Copy the records below verbatim, from the first line through the line containing "## Objective", inclusive, and output nothing else.

***** SOURCE RECORDS *****

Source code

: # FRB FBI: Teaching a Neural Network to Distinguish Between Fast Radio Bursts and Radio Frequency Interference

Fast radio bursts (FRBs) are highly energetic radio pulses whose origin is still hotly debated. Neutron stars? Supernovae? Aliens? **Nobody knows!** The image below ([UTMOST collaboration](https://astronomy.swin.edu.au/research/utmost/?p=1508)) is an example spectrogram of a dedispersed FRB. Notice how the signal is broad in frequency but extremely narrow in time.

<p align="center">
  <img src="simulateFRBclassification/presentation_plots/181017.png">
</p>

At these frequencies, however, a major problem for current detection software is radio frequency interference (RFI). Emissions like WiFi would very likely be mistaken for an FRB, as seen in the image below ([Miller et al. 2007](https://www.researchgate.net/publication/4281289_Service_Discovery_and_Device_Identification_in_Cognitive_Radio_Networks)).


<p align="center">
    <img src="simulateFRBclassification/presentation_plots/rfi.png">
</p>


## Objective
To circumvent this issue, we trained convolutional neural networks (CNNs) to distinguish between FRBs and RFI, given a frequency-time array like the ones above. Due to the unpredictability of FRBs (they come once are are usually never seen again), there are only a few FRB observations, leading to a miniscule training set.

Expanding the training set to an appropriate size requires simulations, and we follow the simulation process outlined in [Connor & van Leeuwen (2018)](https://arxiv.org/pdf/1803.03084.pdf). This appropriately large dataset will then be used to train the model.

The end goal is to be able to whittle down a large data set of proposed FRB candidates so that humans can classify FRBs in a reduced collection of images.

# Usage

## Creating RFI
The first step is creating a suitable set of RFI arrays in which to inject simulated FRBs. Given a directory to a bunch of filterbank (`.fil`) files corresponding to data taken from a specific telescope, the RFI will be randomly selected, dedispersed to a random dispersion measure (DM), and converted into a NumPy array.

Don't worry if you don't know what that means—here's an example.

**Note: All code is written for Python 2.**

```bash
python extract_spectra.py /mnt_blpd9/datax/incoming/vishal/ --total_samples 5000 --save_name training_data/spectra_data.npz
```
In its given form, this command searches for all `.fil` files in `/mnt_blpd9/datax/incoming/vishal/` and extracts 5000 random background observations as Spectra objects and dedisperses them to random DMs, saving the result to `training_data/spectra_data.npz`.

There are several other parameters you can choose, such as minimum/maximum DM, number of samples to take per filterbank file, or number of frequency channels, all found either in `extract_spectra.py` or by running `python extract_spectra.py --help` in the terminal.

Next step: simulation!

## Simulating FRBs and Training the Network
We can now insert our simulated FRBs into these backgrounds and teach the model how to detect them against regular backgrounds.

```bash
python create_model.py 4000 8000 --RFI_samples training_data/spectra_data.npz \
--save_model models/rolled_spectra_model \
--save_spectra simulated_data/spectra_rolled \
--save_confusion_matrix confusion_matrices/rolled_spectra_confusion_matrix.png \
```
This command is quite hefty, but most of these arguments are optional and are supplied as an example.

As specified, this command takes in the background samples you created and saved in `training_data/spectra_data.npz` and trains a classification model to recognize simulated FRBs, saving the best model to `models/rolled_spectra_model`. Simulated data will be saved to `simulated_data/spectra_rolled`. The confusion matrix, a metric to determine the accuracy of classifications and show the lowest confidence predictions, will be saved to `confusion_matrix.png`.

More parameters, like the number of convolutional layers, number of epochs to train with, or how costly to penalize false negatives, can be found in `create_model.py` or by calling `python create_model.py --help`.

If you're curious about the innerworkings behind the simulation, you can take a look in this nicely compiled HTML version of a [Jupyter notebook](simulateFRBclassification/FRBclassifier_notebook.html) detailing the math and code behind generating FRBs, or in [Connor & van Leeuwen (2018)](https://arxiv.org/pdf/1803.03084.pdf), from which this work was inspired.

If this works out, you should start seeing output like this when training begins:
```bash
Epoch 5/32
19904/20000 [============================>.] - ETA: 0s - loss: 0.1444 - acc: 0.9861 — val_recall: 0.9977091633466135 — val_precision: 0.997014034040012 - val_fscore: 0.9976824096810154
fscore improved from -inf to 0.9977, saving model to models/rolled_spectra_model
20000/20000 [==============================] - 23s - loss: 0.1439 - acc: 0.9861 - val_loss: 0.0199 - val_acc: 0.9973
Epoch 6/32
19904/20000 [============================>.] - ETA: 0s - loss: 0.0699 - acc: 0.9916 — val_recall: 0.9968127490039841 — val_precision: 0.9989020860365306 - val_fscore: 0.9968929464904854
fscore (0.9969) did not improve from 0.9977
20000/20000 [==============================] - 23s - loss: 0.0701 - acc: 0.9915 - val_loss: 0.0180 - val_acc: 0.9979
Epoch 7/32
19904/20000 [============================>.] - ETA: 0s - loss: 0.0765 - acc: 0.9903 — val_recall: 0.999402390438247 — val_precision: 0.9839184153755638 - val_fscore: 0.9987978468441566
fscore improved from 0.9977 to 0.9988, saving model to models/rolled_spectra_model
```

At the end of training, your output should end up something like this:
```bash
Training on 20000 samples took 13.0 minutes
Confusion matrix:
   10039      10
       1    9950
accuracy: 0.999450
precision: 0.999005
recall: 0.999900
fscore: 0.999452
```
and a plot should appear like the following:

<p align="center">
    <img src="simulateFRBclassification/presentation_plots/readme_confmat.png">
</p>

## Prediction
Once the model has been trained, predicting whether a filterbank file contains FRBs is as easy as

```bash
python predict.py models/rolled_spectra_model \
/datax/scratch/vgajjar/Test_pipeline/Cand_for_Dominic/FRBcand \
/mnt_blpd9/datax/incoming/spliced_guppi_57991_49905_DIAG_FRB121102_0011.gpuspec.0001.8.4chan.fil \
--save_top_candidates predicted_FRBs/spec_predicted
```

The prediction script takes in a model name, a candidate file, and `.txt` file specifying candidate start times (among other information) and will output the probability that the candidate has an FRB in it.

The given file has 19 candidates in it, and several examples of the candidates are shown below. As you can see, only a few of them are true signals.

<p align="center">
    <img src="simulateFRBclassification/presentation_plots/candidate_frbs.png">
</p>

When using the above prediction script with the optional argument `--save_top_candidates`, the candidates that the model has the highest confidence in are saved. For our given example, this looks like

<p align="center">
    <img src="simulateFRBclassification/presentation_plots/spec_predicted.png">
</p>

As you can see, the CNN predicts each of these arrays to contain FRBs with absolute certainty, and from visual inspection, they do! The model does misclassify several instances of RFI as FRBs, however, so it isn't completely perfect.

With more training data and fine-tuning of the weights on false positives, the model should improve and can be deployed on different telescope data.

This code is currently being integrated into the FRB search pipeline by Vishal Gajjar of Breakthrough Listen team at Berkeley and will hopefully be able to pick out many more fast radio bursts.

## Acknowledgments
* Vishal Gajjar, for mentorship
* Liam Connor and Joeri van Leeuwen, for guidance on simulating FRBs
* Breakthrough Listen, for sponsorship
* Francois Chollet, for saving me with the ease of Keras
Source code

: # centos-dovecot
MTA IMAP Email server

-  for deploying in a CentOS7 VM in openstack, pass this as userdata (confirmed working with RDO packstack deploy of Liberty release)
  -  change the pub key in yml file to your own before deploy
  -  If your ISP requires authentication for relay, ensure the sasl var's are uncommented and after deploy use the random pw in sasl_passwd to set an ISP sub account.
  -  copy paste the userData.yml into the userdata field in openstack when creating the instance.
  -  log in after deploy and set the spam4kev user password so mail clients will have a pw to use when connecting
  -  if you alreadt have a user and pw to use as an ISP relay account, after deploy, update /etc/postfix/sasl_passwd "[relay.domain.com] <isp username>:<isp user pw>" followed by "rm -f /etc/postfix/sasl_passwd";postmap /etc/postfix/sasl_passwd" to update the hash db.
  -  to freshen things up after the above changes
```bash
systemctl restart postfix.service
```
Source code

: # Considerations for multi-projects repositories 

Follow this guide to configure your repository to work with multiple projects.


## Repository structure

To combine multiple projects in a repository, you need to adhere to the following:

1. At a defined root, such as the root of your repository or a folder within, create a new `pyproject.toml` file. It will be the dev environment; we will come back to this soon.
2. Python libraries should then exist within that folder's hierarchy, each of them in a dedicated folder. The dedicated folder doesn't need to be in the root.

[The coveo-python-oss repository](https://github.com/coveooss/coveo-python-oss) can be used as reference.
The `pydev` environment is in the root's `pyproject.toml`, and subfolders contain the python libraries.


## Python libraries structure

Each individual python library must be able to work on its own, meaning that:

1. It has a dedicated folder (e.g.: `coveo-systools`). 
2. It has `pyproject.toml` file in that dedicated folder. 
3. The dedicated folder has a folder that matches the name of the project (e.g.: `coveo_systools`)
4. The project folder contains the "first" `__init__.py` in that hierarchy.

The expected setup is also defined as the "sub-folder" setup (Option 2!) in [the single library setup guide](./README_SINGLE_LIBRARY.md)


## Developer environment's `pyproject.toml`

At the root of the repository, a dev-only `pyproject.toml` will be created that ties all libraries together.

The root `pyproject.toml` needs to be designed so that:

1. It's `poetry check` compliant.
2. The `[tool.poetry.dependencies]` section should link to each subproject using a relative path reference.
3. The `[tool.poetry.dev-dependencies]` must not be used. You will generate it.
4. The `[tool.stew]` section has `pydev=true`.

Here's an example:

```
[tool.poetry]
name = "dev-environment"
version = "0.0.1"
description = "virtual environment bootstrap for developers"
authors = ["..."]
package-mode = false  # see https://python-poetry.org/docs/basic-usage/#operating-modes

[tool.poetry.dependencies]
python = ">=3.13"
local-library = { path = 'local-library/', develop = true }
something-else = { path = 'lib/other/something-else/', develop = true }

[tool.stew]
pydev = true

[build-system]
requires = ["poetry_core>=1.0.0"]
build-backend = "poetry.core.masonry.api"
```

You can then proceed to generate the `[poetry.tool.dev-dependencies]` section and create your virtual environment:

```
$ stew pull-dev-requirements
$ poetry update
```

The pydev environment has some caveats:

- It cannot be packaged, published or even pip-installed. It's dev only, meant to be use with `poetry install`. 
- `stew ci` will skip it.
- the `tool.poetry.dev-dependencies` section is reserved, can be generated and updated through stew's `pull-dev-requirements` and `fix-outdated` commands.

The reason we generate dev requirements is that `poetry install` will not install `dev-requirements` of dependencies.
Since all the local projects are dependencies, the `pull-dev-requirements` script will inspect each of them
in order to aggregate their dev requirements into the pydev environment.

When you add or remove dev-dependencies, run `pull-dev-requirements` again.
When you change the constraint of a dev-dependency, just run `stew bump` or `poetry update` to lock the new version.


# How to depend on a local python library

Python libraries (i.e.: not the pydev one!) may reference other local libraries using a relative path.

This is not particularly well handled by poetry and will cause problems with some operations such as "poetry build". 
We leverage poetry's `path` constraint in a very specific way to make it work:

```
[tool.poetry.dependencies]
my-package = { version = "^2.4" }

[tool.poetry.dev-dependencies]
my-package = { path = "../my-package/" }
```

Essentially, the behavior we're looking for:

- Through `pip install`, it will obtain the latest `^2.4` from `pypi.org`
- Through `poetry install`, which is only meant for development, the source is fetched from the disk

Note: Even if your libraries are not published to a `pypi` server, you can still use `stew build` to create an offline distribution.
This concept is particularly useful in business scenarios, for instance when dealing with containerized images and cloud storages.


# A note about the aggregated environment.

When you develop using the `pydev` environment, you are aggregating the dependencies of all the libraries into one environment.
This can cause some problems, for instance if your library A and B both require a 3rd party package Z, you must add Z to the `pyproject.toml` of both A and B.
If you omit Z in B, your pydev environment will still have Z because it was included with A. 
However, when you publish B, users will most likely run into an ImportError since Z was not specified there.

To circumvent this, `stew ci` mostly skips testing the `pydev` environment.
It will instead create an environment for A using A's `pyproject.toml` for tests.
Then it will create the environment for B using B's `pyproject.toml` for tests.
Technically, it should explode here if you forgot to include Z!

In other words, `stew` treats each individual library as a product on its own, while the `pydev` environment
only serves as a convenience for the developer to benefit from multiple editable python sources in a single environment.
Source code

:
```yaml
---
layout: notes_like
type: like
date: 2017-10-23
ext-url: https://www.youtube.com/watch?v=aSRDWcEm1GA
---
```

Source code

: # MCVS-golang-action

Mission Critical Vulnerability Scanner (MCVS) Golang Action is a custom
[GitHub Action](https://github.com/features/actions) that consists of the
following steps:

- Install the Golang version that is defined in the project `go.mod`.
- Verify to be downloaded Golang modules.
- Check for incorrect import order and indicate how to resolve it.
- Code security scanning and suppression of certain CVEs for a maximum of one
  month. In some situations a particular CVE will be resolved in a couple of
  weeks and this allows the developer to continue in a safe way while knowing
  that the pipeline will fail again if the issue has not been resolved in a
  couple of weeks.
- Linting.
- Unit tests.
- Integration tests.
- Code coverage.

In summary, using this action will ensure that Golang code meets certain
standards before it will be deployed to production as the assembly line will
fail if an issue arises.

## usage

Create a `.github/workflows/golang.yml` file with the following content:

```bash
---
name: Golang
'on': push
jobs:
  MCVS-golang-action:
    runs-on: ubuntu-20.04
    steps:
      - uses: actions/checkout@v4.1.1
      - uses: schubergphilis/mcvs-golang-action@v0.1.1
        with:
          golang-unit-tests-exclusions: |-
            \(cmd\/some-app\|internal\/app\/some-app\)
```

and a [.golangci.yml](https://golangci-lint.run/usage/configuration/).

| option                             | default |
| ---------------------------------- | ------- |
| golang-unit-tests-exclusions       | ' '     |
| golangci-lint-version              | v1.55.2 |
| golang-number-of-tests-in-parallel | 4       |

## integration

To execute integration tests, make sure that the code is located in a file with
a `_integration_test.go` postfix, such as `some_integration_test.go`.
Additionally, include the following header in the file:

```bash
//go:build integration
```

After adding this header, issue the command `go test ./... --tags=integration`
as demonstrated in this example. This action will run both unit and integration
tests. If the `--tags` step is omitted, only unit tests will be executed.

*****

▸ **EXERCISE RESULT**:
Source code

: # FRB FBI: Teaching a Neural Network to Distinguish Between Fast Radio Bursts and Radio Frequency Interference

Fast radio bursts (FRBs) are highly energetic radio pulses whose origin is still hotly debated. Neutron stars? Supernovae? Aliens? **Nobody knows!** The image below ([UTMOST collaboration](https://astronomy.swin.edu.au/research/utmost/?p=1508)) is an example spectrogram of a dedispersed FRB. Notice how the signal is broad in frequency but extremely narrow in time.

<p align="center">
  <img src="simulateFRBclassification/presentation_plots/181017.png">
</p>

At these frequencies, however, a major problem for current detection software is radio frequency interference (RFI). Emissions like WiFi would very likely be mistaken for an FRB, as seen in the image below ([Miller et al. 2007](https://www.researchgate.net/publication/4281289_Service_Discovery_and_Device_Identification_in_Cognitive_Radio_Networks)).


<p align="center">
    <img src="simulateFRBclassification/presentation_plots/rfi.png">
</p>


## Objective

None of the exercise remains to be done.